Sacramento City Council will keep the Winter Triage Homeless Shelter open through the end of the year.
UC Davis Medical Center has come up with the $433,546 required to keep the shelter running during December, according to a plan approved by council on Tuesday. This is the fourth extension with shelter operator Volunteers of America since the north Sacramento facility debuted in December of last year.
The original contract was supposed to expire at the end of March, and $4.4 million has been spent on the facility.
According to city homeless services director Emily Halcon, UC Davis pledged the money as part of a larger partnership, but it was decided to use some of the funding to keep the shelter operating for another 31 days.
Volunteers of America had begun to wind down operations at the shelter, according to the city. “Ramping back up is always difficult. So we never want to do that, both for our operators and for our guests,” Halcon said.
She added that the city’s goal is to ensure that shelter residents are signed up for case management, housing opportunities and medical services before the shelter closes.
Homeless service providers have been working on a plan to create several smaller triage shelters throughout the region, according to Halcon.
Currently, there are about 160 people at the shelter. Some 600 have taken advantage of the offer to stay at the shelter since it opened. The shelter operates with a “no-barrier” approach: Animals and people with substance-abuse issues are accepted.

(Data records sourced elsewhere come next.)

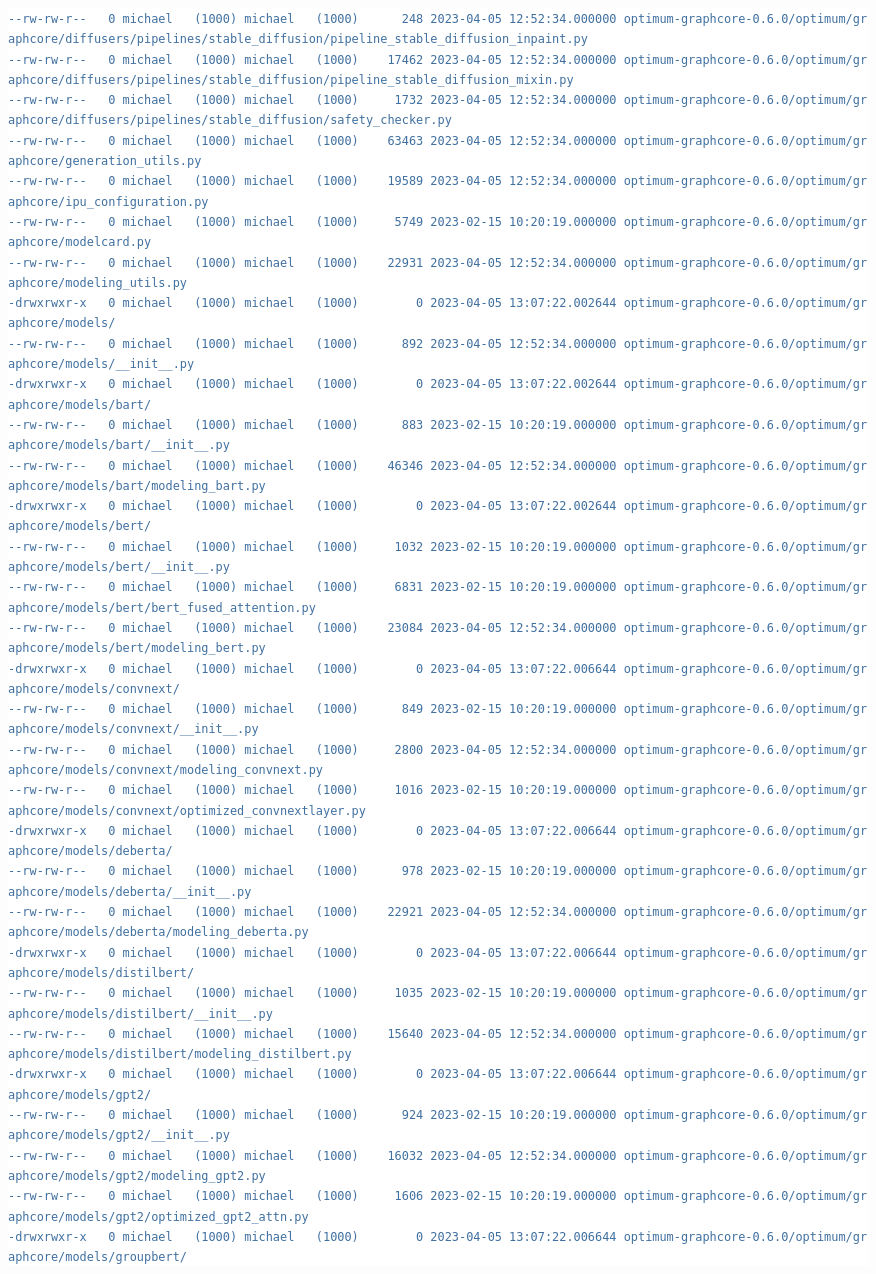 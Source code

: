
 ```diff
--rw-rw-r--   0 michael   (1000) michael   (1000)      248 2023-04-05 12:52:34.000000 optimum-graphcore-0.6.0/optimum/graphcore/diffusers/pipelines/stable_diffusion/pipeline_stable_diffusion_inpaint.py
--rw-rw-r--   0 michael   (1000) michael   (1000)    17462 2023-04-05 12:52:34.000000 optimum-graphcore-0.6.0/optimum/graphcore/diffusers/pipelines/stable_diffusion/pipeline_stable_diffusion_mixin.py
--rw-rw-r--   0 michael   (1000) michael   (1000)     1732 2023-04-05 12:52:34.000000 optimum-graphcore-0.6.0/optimum/graphcore/diffusers/pipelines/stable_diffusion/safety_checker.py
--rw-rw-r--   0 michael   (1000) michael   (1000)    63463 2023-04-05 12:52:34.000000 optimum-graphcore-0.6.0/optimum/graphcore/generation_utils.py
--rw-rw-r--   0 michael   (1000) michael   (1000)    19589 2023-04-05 12:52:34.000000 optimum-graphcore-0.6.0/optimum/graphcore/ipu_configuration.py
--rw-rw-r--   0 michael   (1000) michael   (1000)     5749 2023-02-15 10:20:19.000000 optimum-graphcore-0.6.0/optimum/graphcore/modelcard.py
--rw-rw-r--   0 michael   (1000) michael   (1000)    22931 2023-04-05 12:52:34.000000 optimum-graphcore-0.6.0/optimum/graphcore/modeling_utils.py
-drwxrwxr-x   0 michael   (1000) michael   (1000)        0 2023-04-05 13:07:22.002644 optimum-graphcore-0.6.0/optimum/graphcore/models/
--rw-rw-r--   0 michael   (1000) michael   (1000)      892 2023-04-05 12:52:34.000000 optimum-graphcore-0.6.0/optimum/graphcore/models/__init__.py
-drwxrwxr-x   0 michael   (1000) michael   (1000)        0 2023-04-05 13:07:22.002644 optimum-graphcore-0.6.0/optimum/graphcore/models/bart/
--rw-rw-r--   0 michael   (1000) michael   (1000)      883 2023-02-15 10:20:19.000000 optimum-graphcore-0.6.0/optimum/graphcore/models/bart/__init__.py
--rw-rw-r--   0 michael   (1000) michael   (1000)    46346 2023-04-05 12:52:34.000000 optimum-graphcore-0.6.0/optimum/graphcore/models/bart/modeling_bart.py
-drwxrwxr-x   0 michael   (1000) michael   (1000)        0 2023-04-05 13:07:22.002644 optimum-graphcore-0.6.0/optimum/graphcore/models/bert/
--rw-rw-r--   0 michael   (1000) michael   (1000)     1032 2023-02-15 10:20:19.000000 optimum-graphcore-0.6.0/optimum/graphcore/models/bert/__init__.py
--rw-rw-r--   0 michael   (1000) michael   (1000)     6831 2023-02-15 10:20:19.000000 optimum-graphcore-0.6.0/optimum/graphcore/models/bert/bert_fused_attention.py
--rw-rw-r--   0 michael   (1000) michael   (1000)    23084 2023-04-05 12:52:34.000000 optimum-graphcore-0.6.0/optimum/graphcore/models/bert/modeling_bert.py
-drwxrwxr-x   0 michael   (1000) michael   (1000)        0 2023-04-05 13:07:22.006644 optimum-graphcore-0.6.0/optimum/graphcore/models/convnext/
--rw-rw-r--   0 michael   (1000) michael   (1000)      849 2023-02-15 10:20:19.000000 optimum-graphcore-0.6.0/optimum/graphcore/models/convnext/__init__.py
--rw-rw-r--   0 michael   (1000) michael   (1000)     2800 2023-04-05 12:52:34.000000 optimum-graphcore-0.6.0/optimum/graphcore/models/convnext/modeling_convnext.py
--rw-rw-r--   0 michael   (1000) michael   (1000)     1016 2023-02-15 10:20:19.000000 optimum-graphcore-0.6.0/optimum/graphcore/models/convnext/optimized_convnextlayer.py
-drwxrwxr-x   0 michael   (1000) michael   (1000)        0 2023-04-05 13:07:22.006644 optimum-graphcore-0.6.0/optimum/graphcore/models/deberta/
--rw-rw-r--   0 michael   (1000) michael   (1000)      978 2023-02-15 10:20:19.000000 optimum-graphcore-0.6.0/optimum/graphcore/models/deberta/__init__.py
--rw-rw-r--   0 michael   (1000) michael   (1000)    22921 2023-04-05 12:52:34.000000 optimum-graphcore-0.6.0/optimum/graphcore/models/deberta/modeling_deberta.py
-drwxrwxr-x   0 michael   (1000) michael   (1000)        0 2023-04-05 13:07:22.006644 optimum-graphcore-0.6.0/optimum/graphcore/models/distilbert/
--rw-rw-r--   0 michael   (1000) michael   (1000)     1035 2023-02-15 10:20:19.000000 optimum-graphcore-0.6.0/optimum/graphcore/models/distilbert/__init__.py
--rw-rw-r--   0 michael   (1000) michael   (1000)    15640 2023-04-05 12:52:34.000000 optimum-graphcore-0.6.0/optimum/graphcore/models/distilbert/modeling_distilbert.py
-drwxrwxr-x   0 michael   (1000) michael   (1000)        0 2023-04-05 13:07:22.006644 optimum-graphcore-0.6.0/optimum/graphcore/models/gpt2/
--rw-rw-r--   0 michael   (1000) michael   (1000)      924 2023-02-15 10:20:19.000000 optimum-graphcore-0.6.0/optimum/graphcore/models/gpt2/__init__.py
--rw-rw-r--   0 michael   (1000) michael   (1000)    16032 2023-04-05 12:52:34.000000 optimum-graphcore-0.6.0/optimum/graphcore/models/gpt2/modeling_gpt2.py
--rw-rw-r--   0 michael   (1000) michael   (1000)     1606 2023-02-15 10:20:19.000000 optimum-graphcore-0.6.0/optimum/graphcore/models/gpt2/optimized_gpt2_attn.py
-drwxrwxr-x   0 michael   (1000) michael   (1000)        0 2023-04-05 13:07:22.006644 optimum-graphcore-0.6.0/optimum/graphcore/models/groupbert/
``` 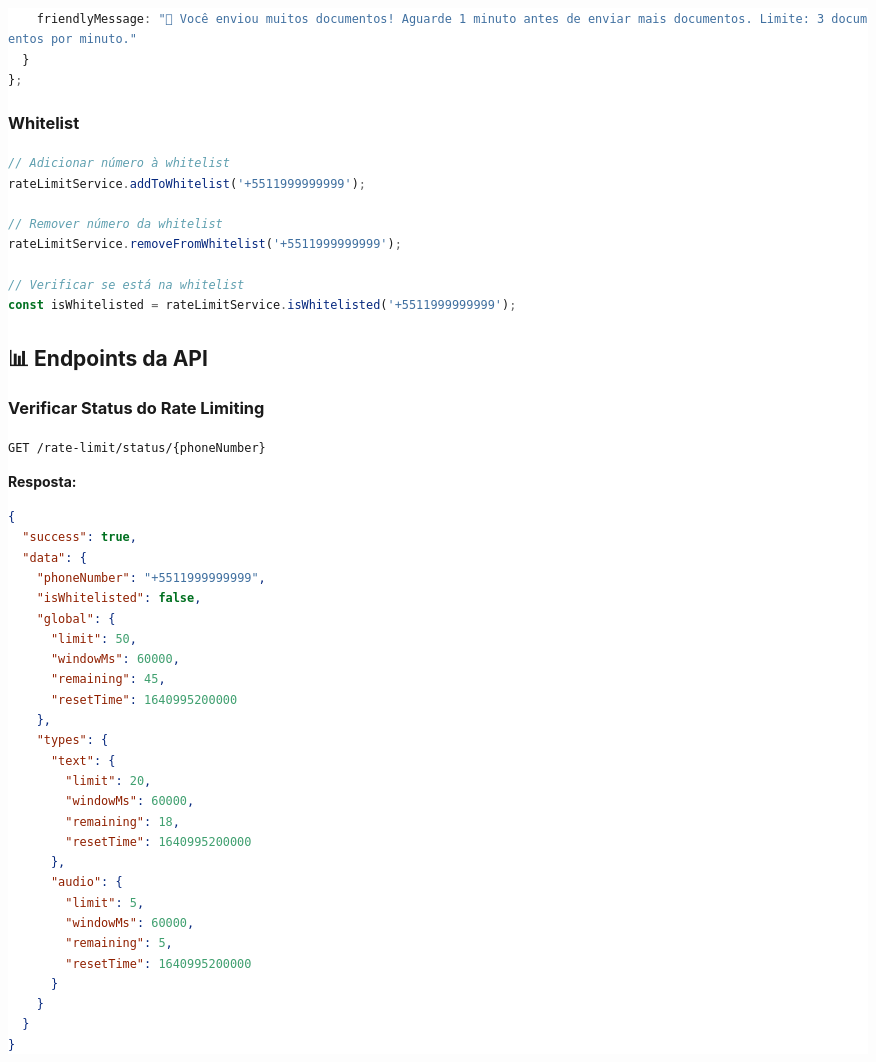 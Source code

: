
 ```javascript
    friendlyMessage: "📄 Você enviou muitos documentos! Aguarde 1 minuto antes de enviar mais documentos. Limite: 3 documentos por minuto."
  }
};
```

### **Whitelist**

```javascript
// Adicionar número à whitelist
rateLimitService.addToWhitelist('+5511999999999');

// Remover número da whitelist
rateLimitService.removeFromWhitelist('+5511999999999');

// Verificar se está na whitelist
const isWhitelisted = rateLimitService.isWhitelisted('+5511999999999');
```

## 📊 Endpoints da API

### **Verificar Status do Rate Limiting**

```bash
GET /rate-limit/status/{phoneNumber}
```

**Resposta:**
```json
{
  "success": true,
  "data": {
    "phoneNumber": "+5511999999999",
    "isWhitelisted": false,
    "global": {
      "limit": 50,
      "windowMs": 60000,
      "remaining": 45,
      "resetTime": 1640995200000
    },
    "types": {
      "text": {
        "limit": 20,
        "windowMs": 60000,
        "remaining": 18,
        "resetTime": 1640995200000
      },
      "audio": {
        "limit": 5,
        "windowMs": 60000,
        "remaining": 5,
        "resetTime": 1640995200000
      }
    }
  }
}
```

The shelter operators say 27 percent of residents have moved on to permanent housing. Another 9 percent have found some form of transitional or recovery housing. The city says 86 percent of the shelter's guests have reported a disability, 60 percent have a diagnosis of a mental illness and 47 percent have challenges with substance-abuse.
Halcon says there is no option for the city to extend its lease at the shelter location, but didn’t rule that out as a possibility. “If something changes, we will adjust,” she said.